The Hosmer–Lemeshow test is a statistical test for goodness of fit for logistic regression models. It is used frequently in risk prediction models. The test assesses whether or not the observed event rates match expected event rates in subgroups of the model population. The Hosmer–Lemeshow test specifically identifies subgroups as the deciles of fitted risk values. Models for which expected and observed event rates in subgroups are similar are called well calibrated.

First, the observations are sorted in increasing order of their estimated event probability. The event is the response level specified in the response variable option EVENT=, or the response level that is not specified in the REF= option, or, if neither of these options was specified, then the event is the response level identified in the “Response Profiles” table as “Ordered Value 1”. The observations are then divided into approximately 10 groups according to the following scheme.

Bayes Theorem

Bayes’ theorem is stated mathematically as the following equation:^[2]

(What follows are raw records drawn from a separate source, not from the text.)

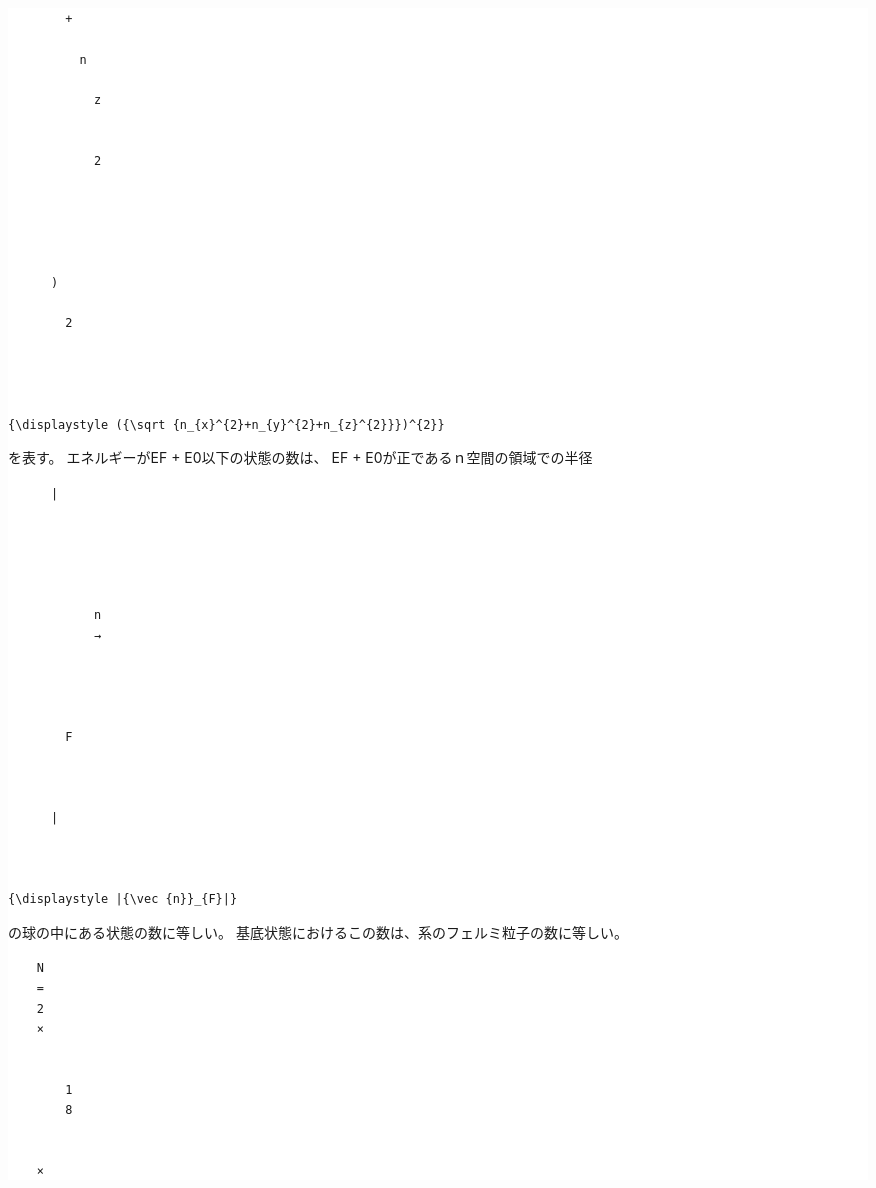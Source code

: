             
            +
            
              n
              
                z
              
              
                2
              
            
          
        
        
          )
          
            2
          
        
      
    
    {\displaystyle ({\sqrt {n_{x}^{2}+n_{y}^{2}+n_{z}^{2}}})^{2}}
  
を表す。
エネルギーがEF +  E0以下の状態の数は、
EF +  E0が正であるｎ空間の領域での半径
  
    
      
        
          |
        
        
          
            
              
                n
                →
              
            
          
          
            F
          
        
        
          |
        
      
    
    {\displaystyle |{\vec {n}}_{F}|}
  
の球の中にある状態の数に等しい。
基底状態におけるこの数は、系のフェルミ粒子の数に等しい。

  
    
      
        N
        =
        2
        ×
        
          
            1
            8
          
        
        ×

P(A|B) = \frac{P(B | A) \, P(A)}{P(B)},

where A and B are events.

P(A) and P(B) are the probabilities of A and B without regard to each other.
P(A | B), a conditional probability, is the probability of observing event A given that B is true.
P(B | A) is the probability of observing event B given that A is true.

Examples

Cancer at age 65

Suppose we want to know an individual’s probability of having cancer, but we know nothing about them. Despite not knowing anything about that person, a probability can be assigned based on the general prevalence of cancer. For the sake of this example, suppose it is 1%. This is known as the base rate or prior probability of having cancer. “Prior” refers to the time before being informed about the particular case at hand.

Next, suppose we find out that person is 65 years old. If we assume that cancer and age are related, this new piece of information can be used to better assess that person’s risk of having cancer. More precisely, we’d like to know the probability that a person has cancer when it is known that they are 65 years old. This quantity is known as the current probability, where “current” refers to the theorised situation upon finding out information about the particular case at hand.

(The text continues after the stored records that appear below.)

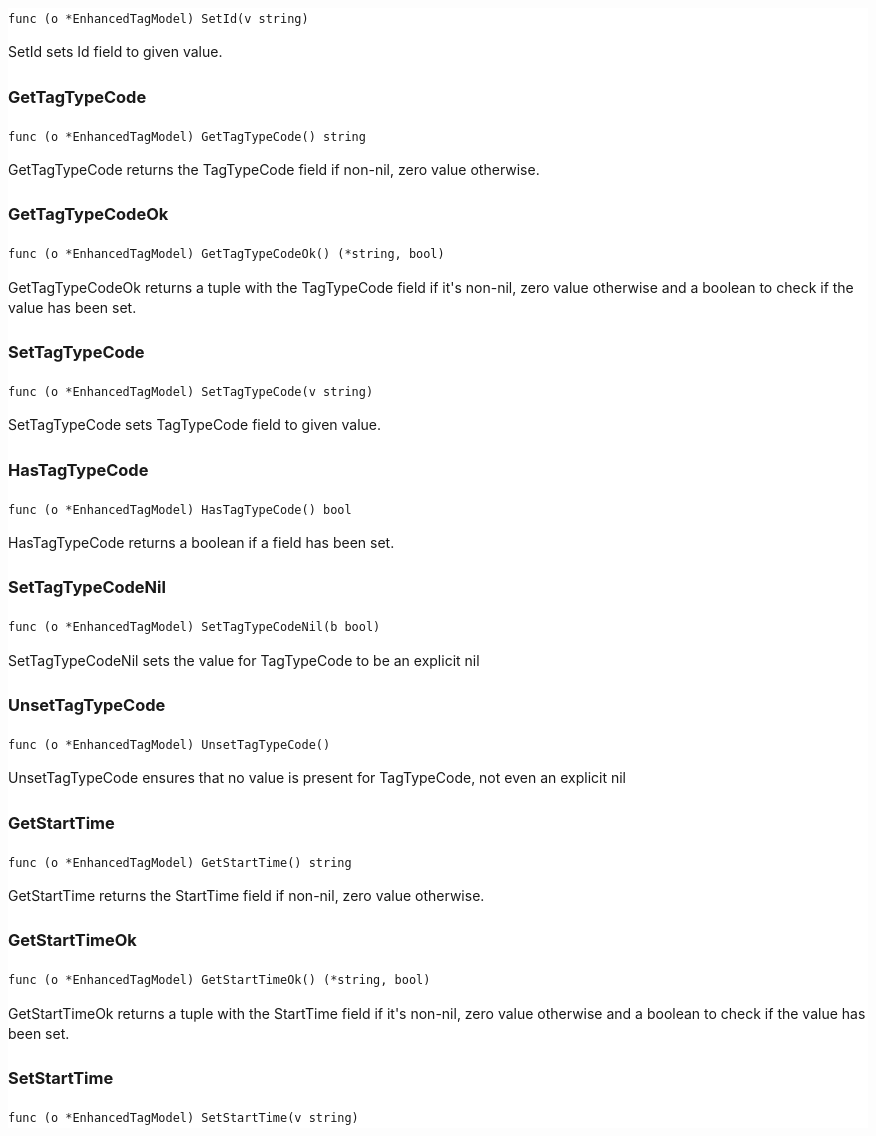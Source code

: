 `func (o *EnhancedTagModel) SetId(v string)`

SetId sets Id field to given value.


### GetTagTypeCode

`func (o *EnhancedTagModel) GetTagTypeCode() string`

GetTagTypeCode returns the TagTypeCode field if non-nil, zero value otherwise.

### GetTagTypeCodeOk

`func (o *EnhancedTagModel) GetTagTypeCodeOk() (*string, bool)`

GetTagTypeCodeOk returns a tuple with the TagTypeCode field if it's non-nil, zero value otherwise
and a boolean to check if the value has been set.

### SetTagTypeCode

`func (o *EnhancedTagModel) SetTagTypeCode(v string)`

SetTagTypeCode sets TagTypeCode field to given value.

### HasTagTypeCode

`func (o *EnhancedTagModel) HasTagTypeCode() bool`

HasTagTypeCode returns a boolean if a field has been set.

### SetTagTypeCodeNil

`func (o *EnhancedTagModel) SetTagTypeCodeNil(b bool)`

 SetTagTypeCodeNil sets the value for TagTypeCode to be an explicit nil

### UnsetTagTypeCode
`func (o *EnhancedTagModel) UnsetTagTypeCode()`

UnsetTagTypeCode ensures that no value is present for TagTypeCode, not even an explicit nil
### GetStartTime

`func (o *EnhancedTagModel) GetStartTime() string`

GetStartTime returns the StartTime field if non-nil, zero value otherwise.

### GetStartTimeOk

`func (o *EnhancedTagModel) GetStartTimeOk() (*string, bool)`

GetStartTimeOk returns a tuple with the StartTime field if it's non-nil, zero value otherwise
and a boolean to check if the value has been set.

### SetStartTime

`func (o *EnhancedTagModel) SetStartTime(v string)`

In order to apply knowledge of that person’s age in conjunction with Bayes’ Theorem, two additional pieces of information are needed. Note, however, that the additional information is not specific to that person. The needed information is as follows:

The probability of being 65 years old. Suppose it is 0.2%
The probability that a person with cancer is 65 years old. Suppose it is 0.5%. Note that this is greater than the previous value. This reflects that people with cancer are disproportionately 65 years old.

Knowing this, along with the base rate, we can calculate that a person who is age 65 has a probability of having cancer equal to

$(0.5% * 1%) \div 0.2% = 2.5%$

Gradient Descent for Machine Learning

tochastic gradient descent (often shortened in SGD) is a stochastic approximation of the gradient descent optimization method for minimizing an objective function

Both statistical estimation and machine learning consider the problem of minimizing an objective function that has the form of a sum:

Q(w) = \sum_{i=1}^n Q_i(w),

where the parameter $w$ which minimizes $Q(w)$ is to be estimated. Each summand function $Q_i$ is typically associated with the $i$ -th observation in the data set (used for training).